One: as Sparks highlights off the top, I really like the way Steyerl “hyperlinks disparate environments” and ideas in her writing and work.

Two: HOW NOT TO BE SEEN really got me thinking about surveillance and my digitally projected representation within the context of capitalism, which I am grappling with as I work on my new website and the idea of removing myself from mainstream social media.


Thinking about the Aesthetics of Resistance:

  • “But if we look at artistic research from the perspective of conflict or more precisely of social struggles, a map of practices emerges that spans most of the 20th century and also most of the globe. It becomes obvious that the current debates do not fully acknowledge the legacy of the long, varied and truly international history of artistic research which has been understood in terms of an aesthetics of resistance.” (Steyerl, 2010, p. 2)
  • Especially strongly dematerialized practices with pronounced modernist features are quickly absorbed into information capitalism because they are compressed, quick to absorb and easily transmitted.” (Steyerl, 2010, p. 3)
  • “many of the historical methods of artistic research are tied to social or revolutionary movements, or to moments of crisis and reform” (Steyerl, 2010, p. 3)
  • “On the other hand, artistic research projects in many cases also lay claim to singularity. They create a certain artistic set up, which claims to be relatively unique and produces its own field of reference and logic. This provides it with a certain autonomy, in some cases an edge of resistance against dominant modes of knowledge production.” (Steyerl, 2010, p. 4)
  • “While specific methods generate a shared terrain of knowledge – which is consequently pervaded by power structures – singular methods follow their own logic.

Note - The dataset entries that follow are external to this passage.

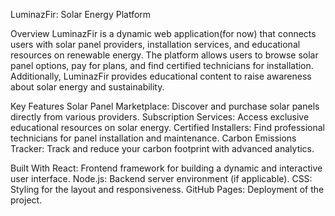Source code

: LuminazFir: Solar Energy Platform


Overview
LuminazFir is a dynamic web application(for now) that connects users with solar panel providers, installation services, and educational resources on renewable energy. The platform allows users to browse solar panel options, pay for plans, and find certified technicians for installation. Additionally, LuminazFir provides educational content to raise awareness about solar energy and sustainability.


Key Features
Solar Panel Marketplace: Discover and purchase solar panels directly from various providers.
Subscription Services: Access exclusive educational resources on solar energy.
Certified Installers: Find professional technicians for panel installation and maintenance.
Carbon Emissions Tracker: Track and reduce your carbon footprint with advanced analytics.


Built With
React: Frontend framework for building a dynamic and interactive user interface.
Node.js: Backend server environment (if applicable).
CSS: Styling for the layout and responsiveness.
GitHub Pages: Deployment of the project.
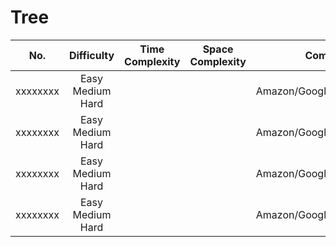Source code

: # Tree

|No.|Difficulty|Time Complexity|Space Complexity|Company List|
|:---:|:---:|:---:|:---:|:---:|
| xxxxxxxx | Easy Medium Hard |   |   | Amazon/Google/Adobe/ByteDance |
| xxxxxxxx | Easy Medium Hard |   |   | Amazon/Google/Adobe/ByteDance |
| xxxxxxxx | Easy Medium Hard |   |   | Amazon/Google/Adobe/ByteDance |
| xxxxxxxx | Easy Medium Hard |   |   | Amazon/Google/Adobe/ByteDance |



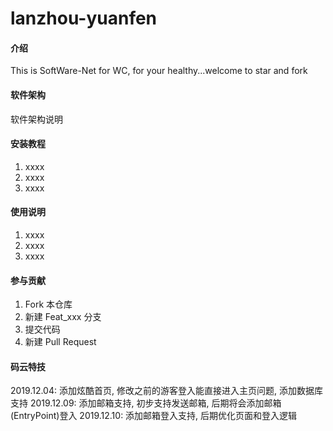 # lanzhou-yuanfen

#### 介绍
This is SoftWare-Net for WC, for your healthy...welcome to star and fork

#### 软件架构
软件架构说明


#### 安装教程

1.  xxxx
2.  xxxx
3.  xxxx

#### 使用说明

1.  xxxx
2.  xxxx
3.  xxxx

#### 参与贡献

1.  Fork 本仓库
2.  新建 Feat_xxx 分支
3.  提交代码
4.  新建 Pull Request


#### 码云特技

2019.12.04: 添加炫酷首页, 修改之前的游客登入能直接进入主页问题, 添加数据库支持
2019.12.09: 添加邮箱支持, 初步支持发送邮箱, 后期将会添加邮箱(EntryPoint)登入
2019.12.10: 添加邮箱登入支持, 后期优化页面和登入逻辑
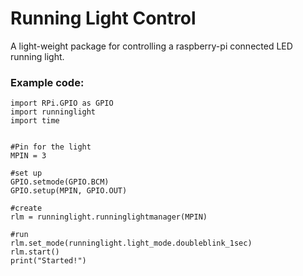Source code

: Running Light Control
======================
A light-weight package for controlling a raspberry-pi connected LED running light.  
### Example code:

    import RPi.GPIO as GPIO
    import runninglight
    import time


    #Pin for the light
    MPIN = 3

    #set up
    GPIO.setmode(GPIO.BCM)
    GPIO.setup(MPIN, GPIO.OUT)

    #create
    rlm = runninglight.runninglightmanager(MPIN)

    #run
    rlm.set_mode(runninglight.light_mode.doubleblink_1sec)
    rlm.start()
    print("Started!")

While this may avoid the replication of existing structures of power/knowledge, it also creates the problem of the proliferation of parallel universes, which each speak their own, untranslatable language.” (Steyerl, 2010, p. 4)
  • “pull towards the production of applied or applicable knowledge/art, which can be used for entrepreneurial innovation, social cohesion, city marketing, and thousands of other aspects of cultural capitalism.” (Steyerl, 2010, p. 5)
  • “what do we do with an ambivalent discipline, which is institutionalized and disciplined under this type of conditions? How can we emphasize the historical and global dimension of artistic research and underline the perspective of conflict?” (Steyerl, 2010, p. 5)

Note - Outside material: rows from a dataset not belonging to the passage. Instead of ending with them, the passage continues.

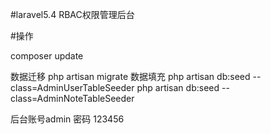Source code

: #laravel5.4 RBAC权限管理后台


#操作

composer update

数据迁移
php artisan migrate
数据填充
php artisan db:seed --class=AdminUserTableSeeder
php artisan db:seed --class=AdminNoteTableSeeder

后台账号admin  密码 123456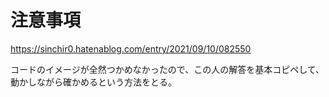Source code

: # 注意事項
https://sinchir0.hatenablog.com/entry/2021/09/10/082550

コードのイメージが全然つかめなかったので、この人の解答を基本コピペして、動かしながら確かめるという方法をとる。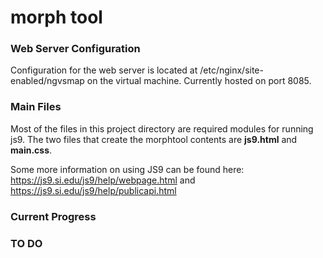 # morph tool

### Web Server Configuration
Configuration for the web server is located at /etc/nginx/site-enabled/ngvsmap on the virtual machine.
Currently hosted on port 8085.

### Main Files
Most of the files in this project directory are required modules for running js9. The two files that create the morphtool contents are **js9.html** and **main.css**.

Some more information on using JS9 can be found here: https://js9.si.edu/js9/help/webpage.html and https://js9.si.edu/js9/help/publicapi.html

### Current Progress

### TO DO
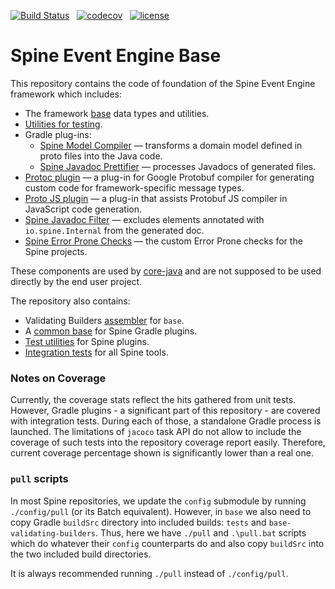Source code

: [![Build Status][travis-badge]][travis] &nbsp; 
[![codecov][codecov-badge]][codecov] &nbsp;
[![license][license-badge]][license]

# Spine Event Engine Base

This repository contains the code of foundation of the Spine Event Engine framework which includes:

* The framework [base](base) data types and utilities.
* [Utilities for testing](testlib).
* Gradle plug-ins:
  * [Spine Model Compiler](tools/model-compiler) — transforms a domain model defined in proto files 
    into the Java code.
  * [Spine Javadoc Prettifier](tools/javadoc-prettifier) — processes Javadocs of generated files.
* [Protoc plugin](tools/protoc-plugin) — a plug-in for Google Protobuf compiler for generating 
  custom code for framework-specific message types.
* [Proto JS plugin](tools/proto-js-plugin) — a plug-in that assists Protobuf JS compiler in 
  JavaScript code generation.
* [Spine Javadoc Filter](tools/javadoc-filter) — excludes elements annotated with 
  `io.spine.Internal` from the generated doc.
* [Spine Error Prone Checks](tools/mc-java-checks) — the custom Error Prone checks for the
  Spine projects.

These components are used by [core-java](https://github.com/SpineEventEngine/core-java) and are not
supposed to be used directly by the end user project.

The repository also contains:

* Validating Builders [assembler](base-validating-builders) for `base`.
* A [common base](tools/plugin-base) for Spine Gradle plugins.
* [Test utilities](tools/plugin-testlib) for Spine plugins.
* [Integration tests](tests) for all Spine tools.

### Notes on Coverage

Currently, the coverage stats reflect the hits gathered from unit tests. However, Gradle plugins - 
a significant part of this repository - are covered with integration tests. During each of those, a 
standalone Gradle process is launched. The limitations of `jacoco` task API do not allow to include 
the coverage of such tests into the repository coverage report easily. Therefore, current coverage 
percentage shown is significantly lower than a real one.

### `pull` scripts

In most Spine repositories, we update the `config` submodule by running `./config/pull` (or its
Batch equivalent). However, in `base` we also need to copy Gradle `buildSrc` directory into included
builds: `tests` and `base-validating-builders`. Thus, here we have `./pull` and `.\pull.bat`
scripts which do whatever their `config` counterparts do and also copy `buildSrc` into the two
included build directories.

It is always recommended running `./pull` instead of `./config/pull`.


[travis]: https://travis-ci.com/SpineEventEngine/base
[travis-badge]: https://travis-ci.com/SpineEventEngine/base.svg?branch=master
[codecov]: https://codecov.io/gh/SpineEventEngine/base
[codecov-badge]: https://codecov.io/gh/SpineEventEngine/base/branch/master/graph/badge.svg
[license-badge]: https://img.shields.io/badge/license-Apache%20License%202.0-blue.svg?style=flat
[license]: http://www.apache.org/licenses/LICENSE-2.0
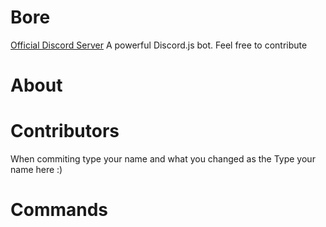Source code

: # Bore
[Official Discord Server](https://discord.gg/YyNUgDWSAf)
A powerful Discord.js bot. Feel free to contribute


# About


# Contributors
When commiting type your name and what you changed as the 
 Type your name here :)
 
# Commands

A call for critical theory within artistic research, similar to Natalie Loveless and others.


Thinking about my program (MDM):

Over the winter holidays, I thought long and hard about whether this program was right for me. Should I drop out and maybe pursue an MFA? Am I just sticking with it due to sunk cost fallacy?

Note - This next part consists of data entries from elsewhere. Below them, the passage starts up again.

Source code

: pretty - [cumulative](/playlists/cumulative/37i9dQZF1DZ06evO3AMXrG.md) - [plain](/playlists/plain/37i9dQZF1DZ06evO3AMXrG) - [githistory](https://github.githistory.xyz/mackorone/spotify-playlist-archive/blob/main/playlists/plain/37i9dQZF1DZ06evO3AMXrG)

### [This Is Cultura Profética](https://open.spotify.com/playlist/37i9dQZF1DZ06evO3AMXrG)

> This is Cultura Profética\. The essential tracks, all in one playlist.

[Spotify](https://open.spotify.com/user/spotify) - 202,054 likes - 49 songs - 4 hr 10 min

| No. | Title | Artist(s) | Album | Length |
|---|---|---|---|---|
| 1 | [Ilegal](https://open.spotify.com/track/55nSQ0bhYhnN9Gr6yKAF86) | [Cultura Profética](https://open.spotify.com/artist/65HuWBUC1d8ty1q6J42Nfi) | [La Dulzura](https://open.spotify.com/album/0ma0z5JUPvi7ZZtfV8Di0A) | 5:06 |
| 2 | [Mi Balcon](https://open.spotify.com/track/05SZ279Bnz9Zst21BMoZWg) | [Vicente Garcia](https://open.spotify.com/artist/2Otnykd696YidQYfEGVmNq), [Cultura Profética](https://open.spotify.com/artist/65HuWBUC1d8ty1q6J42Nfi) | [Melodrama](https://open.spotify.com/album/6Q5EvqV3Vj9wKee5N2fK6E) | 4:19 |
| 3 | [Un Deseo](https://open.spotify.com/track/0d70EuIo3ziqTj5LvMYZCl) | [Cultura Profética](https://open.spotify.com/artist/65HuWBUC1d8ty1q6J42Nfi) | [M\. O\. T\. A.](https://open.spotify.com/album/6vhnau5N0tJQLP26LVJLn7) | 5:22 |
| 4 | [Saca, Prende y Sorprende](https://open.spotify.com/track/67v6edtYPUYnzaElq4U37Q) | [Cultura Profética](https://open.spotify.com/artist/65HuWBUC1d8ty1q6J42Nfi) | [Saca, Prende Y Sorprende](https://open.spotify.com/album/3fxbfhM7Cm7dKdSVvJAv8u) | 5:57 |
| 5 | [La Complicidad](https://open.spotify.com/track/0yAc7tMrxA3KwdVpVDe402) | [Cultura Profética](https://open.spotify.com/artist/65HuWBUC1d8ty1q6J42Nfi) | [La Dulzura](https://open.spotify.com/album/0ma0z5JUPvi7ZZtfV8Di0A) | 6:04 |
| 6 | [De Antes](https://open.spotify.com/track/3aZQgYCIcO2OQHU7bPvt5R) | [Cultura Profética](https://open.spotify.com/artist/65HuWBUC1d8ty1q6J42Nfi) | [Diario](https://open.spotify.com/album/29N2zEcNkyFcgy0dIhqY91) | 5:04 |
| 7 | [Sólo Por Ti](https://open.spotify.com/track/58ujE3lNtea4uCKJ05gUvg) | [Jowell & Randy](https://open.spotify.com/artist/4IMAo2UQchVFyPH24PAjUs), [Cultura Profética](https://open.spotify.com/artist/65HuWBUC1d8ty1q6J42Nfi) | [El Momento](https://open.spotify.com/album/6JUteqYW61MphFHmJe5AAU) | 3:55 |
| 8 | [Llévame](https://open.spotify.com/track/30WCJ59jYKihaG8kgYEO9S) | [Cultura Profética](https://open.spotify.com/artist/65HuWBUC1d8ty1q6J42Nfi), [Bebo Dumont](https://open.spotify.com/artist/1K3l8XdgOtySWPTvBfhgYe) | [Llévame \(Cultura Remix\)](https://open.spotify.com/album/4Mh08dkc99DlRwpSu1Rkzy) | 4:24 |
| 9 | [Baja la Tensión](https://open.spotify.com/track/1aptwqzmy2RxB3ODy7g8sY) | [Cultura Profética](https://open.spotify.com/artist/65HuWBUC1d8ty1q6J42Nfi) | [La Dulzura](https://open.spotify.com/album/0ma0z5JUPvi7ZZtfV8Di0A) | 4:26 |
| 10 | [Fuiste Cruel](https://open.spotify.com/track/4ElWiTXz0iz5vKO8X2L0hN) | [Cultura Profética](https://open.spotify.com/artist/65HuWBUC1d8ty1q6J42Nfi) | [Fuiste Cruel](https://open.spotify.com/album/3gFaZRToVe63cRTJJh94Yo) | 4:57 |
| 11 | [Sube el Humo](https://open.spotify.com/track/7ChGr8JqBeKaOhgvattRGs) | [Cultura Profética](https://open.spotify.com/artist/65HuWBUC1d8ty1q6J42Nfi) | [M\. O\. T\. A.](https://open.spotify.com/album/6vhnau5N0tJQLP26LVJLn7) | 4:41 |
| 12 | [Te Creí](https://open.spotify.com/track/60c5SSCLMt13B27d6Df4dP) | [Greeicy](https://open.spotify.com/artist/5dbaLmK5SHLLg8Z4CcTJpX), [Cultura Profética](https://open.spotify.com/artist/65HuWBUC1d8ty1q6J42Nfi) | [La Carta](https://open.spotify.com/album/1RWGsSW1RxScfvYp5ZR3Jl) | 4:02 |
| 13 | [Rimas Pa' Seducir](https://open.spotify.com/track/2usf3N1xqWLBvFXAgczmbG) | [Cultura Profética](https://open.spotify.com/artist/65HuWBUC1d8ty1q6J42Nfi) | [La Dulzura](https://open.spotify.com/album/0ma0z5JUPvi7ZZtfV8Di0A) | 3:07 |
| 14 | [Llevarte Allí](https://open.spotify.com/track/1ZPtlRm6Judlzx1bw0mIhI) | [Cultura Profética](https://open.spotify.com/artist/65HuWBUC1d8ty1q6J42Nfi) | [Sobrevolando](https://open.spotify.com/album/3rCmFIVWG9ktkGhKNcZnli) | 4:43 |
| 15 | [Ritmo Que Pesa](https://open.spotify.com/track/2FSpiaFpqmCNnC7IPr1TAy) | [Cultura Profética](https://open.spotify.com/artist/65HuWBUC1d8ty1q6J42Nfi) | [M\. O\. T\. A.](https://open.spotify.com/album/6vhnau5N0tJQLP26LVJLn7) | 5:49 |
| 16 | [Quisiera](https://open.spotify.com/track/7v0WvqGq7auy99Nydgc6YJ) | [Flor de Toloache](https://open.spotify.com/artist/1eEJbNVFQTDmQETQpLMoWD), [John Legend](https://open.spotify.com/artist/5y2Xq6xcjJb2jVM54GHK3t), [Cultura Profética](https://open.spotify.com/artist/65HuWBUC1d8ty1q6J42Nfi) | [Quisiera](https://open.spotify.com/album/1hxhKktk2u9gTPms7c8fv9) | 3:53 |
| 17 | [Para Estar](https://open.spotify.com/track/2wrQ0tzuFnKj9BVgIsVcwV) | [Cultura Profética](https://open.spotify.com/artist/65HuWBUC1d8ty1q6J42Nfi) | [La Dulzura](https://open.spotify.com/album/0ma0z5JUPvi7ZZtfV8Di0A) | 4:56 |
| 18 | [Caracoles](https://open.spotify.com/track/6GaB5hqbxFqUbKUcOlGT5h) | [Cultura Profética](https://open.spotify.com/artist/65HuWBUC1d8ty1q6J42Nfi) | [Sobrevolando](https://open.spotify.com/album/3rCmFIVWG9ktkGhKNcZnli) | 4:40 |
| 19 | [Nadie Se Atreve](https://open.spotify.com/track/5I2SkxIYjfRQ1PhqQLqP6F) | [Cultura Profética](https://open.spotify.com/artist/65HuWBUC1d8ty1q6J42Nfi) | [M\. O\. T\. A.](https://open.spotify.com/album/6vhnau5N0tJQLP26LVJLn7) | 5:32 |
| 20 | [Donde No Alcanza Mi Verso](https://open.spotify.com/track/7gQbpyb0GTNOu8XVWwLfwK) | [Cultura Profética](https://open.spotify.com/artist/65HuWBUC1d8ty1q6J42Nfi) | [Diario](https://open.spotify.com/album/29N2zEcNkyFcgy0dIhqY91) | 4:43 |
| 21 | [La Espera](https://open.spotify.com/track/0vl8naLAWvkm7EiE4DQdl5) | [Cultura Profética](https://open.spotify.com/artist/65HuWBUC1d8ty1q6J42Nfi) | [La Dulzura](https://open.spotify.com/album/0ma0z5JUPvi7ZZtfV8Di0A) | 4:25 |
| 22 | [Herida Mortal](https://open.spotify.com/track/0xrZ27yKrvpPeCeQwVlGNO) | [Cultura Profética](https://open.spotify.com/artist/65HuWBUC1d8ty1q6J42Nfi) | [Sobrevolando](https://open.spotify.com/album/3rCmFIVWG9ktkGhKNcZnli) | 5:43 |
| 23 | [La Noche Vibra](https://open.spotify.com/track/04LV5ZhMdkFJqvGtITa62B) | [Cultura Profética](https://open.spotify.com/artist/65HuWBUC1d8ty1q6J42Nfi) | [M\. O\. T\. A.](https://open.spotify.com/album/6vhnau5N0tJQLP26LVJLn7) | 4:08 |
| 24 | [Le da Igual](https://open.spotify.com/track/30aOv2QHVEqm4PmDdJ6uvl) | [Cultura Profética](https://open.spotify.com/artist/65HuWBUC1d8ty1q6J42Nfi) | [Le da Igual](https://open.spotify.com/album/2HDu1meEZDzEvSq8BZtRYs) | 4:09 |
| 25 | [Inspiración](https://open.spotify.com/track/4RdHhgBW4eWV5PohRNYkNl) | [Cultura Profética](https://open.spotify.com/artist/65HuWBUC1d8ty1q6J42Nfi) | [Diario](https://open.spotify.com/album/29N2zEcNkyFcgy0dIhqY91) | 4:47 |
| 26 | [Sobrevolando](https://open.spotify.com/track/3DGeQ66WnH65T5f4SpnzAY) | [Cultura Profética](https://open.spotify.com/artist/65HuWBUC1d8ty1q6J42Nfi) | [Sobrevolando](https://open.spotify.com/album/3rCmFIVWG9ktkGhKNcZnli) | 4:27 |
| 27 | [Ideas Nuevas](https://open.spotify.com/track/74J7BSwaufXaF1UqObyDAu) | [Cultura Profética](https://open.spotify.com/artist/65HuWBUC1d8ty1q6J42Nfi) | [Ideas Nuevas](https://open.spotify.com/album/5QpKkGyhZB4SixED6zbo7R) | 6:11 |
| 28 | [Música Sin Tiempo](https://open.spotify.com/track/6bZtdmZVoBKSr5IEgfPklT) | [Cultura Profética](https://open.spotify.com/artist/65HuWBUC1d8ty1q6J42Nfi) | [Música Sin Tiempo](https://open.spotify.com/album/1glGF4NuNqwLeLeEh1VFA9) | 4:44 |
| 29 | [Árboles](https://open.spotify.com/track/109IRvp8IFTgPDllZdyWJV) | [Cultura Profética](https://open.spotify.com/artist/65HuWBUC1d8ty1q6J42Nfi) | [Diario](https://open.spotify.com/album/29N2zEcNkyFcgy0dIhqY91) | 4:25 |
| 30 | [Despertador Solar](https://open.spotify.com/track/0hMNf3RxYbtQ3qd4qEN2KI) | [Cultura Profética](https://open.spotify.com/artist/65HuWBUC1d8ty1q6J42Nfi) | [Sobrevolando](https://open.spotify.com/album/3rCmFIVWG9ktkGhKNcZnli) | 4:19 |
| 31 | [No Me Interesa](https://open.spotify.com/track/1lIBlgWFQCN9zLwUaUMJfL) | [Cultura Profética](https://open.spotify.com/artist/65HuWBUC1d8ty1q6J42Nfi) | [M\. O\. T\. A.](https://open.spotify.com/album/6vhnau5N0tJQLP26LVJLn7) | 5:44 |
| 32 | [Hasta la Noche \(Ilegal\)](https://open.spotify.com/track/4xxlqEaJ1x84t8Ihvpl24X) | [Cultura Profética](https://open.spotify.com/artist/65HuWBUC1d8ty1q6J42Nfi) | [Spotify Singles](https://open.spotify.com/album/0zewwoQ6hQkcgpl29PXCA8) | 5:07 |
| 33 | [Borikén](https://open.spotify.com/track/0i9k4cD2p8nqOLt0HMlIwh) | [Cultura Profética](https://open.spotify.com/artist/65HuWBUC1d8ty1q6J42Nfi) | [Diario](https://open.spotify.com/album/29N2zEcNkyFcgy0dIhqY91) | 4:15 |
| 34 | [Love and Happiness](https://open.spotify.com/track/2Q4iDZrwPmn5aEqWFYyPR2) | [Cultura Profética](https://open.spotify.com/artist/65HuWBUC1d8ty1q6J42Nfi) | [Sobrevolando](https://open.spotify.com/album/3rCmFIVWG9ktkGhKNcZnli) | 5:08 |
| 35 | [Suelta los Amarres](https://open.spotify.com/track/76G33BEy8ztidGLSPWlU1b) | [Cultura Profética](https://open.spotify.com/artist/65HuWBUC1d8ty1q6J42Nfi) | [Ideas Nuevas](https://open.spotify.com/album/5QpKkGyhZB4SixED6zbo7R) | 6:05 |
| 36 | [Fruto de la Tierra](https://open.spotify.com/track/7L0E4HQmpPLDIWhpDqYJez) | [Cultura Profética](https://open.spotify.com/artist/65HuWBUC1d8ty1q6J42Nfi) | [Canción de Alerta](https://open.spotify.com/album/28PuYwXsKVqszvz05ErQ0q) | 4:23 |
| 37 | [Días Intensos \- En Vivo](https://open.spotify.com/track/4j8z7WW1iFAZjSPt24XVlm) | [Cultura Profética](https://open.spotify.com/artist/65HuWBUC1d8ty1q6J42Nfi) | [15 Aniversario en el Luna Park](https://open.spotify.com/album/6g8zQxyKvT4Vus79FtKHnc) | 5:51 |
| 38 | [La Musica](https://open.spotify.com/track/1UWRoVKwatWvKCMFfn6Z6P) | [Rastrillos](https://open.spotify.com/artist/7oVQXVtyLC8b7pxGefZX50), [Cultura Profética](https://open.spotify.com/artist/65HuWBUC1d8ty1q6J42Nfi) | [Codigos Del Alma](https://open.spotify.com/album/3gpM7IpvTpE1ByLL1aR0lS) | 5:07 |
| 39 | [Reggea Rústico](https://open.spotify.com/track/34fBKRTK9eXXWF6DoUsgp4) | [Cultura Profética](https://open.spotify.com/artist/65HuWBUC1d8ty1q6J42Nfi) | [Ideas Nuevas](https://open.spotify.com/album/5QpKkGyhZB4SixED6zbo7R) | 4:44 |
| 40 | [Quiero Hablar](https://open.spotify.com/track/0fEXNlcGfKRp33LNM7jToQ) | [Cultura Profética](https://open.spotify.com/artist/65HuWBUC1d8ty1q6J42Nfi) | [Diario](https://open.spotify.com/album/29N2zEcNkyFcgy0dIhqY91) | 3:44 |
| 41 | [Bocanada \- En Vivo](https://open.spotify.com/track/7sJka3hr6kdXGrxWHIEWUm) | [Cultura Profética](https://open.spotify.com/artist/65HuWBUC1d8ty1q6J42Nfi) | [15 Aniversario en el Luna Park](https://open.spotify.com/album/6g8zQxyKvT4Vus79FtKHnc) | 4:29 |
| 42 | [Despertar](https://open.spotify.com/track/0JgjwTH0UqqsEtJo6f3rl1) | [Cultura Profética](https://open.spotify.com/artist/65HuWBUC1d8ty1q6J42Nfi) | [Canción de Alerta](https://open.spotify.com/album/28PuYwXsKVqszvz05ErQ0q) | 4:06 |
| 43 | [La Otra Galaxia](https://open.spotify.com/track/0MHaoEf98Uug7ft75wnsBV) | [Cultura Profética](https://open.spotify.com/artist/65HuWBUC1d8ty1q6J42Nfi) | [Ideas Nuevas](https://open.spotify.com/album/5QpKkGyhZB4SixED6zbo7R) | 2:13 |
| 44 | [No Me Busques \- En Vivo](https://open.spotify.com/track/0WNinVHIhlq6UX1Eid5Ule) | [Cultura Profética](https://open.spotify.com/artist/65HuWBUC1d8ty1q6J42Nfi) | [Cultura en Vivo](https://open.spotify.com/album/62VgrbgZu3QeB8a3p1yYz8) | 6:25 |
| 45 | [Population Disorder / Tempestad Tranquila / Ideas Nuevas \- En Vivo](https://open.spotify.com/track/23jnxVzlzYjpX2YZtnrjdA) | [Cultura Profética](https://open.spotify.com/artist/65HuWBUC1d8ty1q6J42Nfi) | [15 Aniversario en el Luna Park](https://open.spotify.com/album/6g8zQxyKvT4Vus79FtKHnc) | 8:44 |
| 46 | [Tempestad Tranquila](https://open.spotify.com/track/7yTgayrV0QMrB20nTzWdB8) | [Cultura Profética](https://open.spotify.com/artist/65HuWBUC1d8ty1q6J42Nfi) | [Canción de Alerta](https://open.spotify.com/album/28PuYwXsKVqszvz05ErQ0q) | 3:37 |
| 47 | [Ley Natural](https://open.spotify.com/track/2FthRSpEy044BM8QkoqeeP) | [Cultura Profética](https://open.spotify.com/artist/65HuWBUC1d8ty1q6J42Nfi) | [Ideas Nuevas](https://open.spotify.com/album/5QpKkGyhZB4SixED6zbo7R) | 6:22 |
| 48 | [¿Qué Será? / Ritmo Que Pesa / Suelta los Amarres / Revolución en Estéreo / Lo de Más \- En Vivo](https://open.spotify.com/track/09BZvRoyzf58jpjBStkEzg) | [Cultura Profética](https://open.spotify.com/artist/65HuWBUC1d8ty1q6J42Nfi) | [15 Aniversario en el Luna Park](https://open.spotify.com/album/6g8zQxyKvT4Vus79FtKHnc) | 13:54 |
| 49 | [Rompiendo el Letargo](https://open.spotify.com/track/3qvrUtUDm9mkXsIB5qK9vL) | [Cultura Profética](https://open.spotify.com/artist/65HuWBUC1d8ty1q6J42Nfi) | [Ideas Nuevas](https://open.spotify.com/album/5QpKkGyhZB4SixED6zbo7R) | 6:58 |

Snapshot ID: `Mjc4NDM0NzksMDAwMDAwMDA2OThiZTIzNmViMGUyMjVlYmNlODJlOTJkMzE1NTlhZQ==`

I think a big part of my feeling like the program isn’t a good fit is the lack of critical theory being employed throughout the curriculum, which was something heavily embedded in my undergrad, and that I consider a crucial component of higher education.

As Becker and Steyerl (and likely many others) both highlight, the co-opting of creativity and art into capitalist structures is pervasive. Reading this, I realize that the MDM program seems to be all about that.

So I went back and re-read the material on the program website which lured me to it in the first place. Yes, it clearly highlights business and “creative entrepreneurship” as goals of the program. But it also leans on terms like innovation, disruption and sustainability, which to me entails a need for critical theory.

My goal in leaving Dawson to study in this program was to open doors to a life and career more entwined with the digital world that I’m interested in. I’ll admit I was drawn to the idea of success in business or entrepreneurship as a result of this masters, and in some way that is still a goal. But now what I have to keep in mind and reconcile, is that anything I do, whether it’s business or art or just being human, should be informed by critical theory.

And so maybe this program is a perfect spot to be. I can be the one to remind others to actually be innovative, disruptive and sustainable.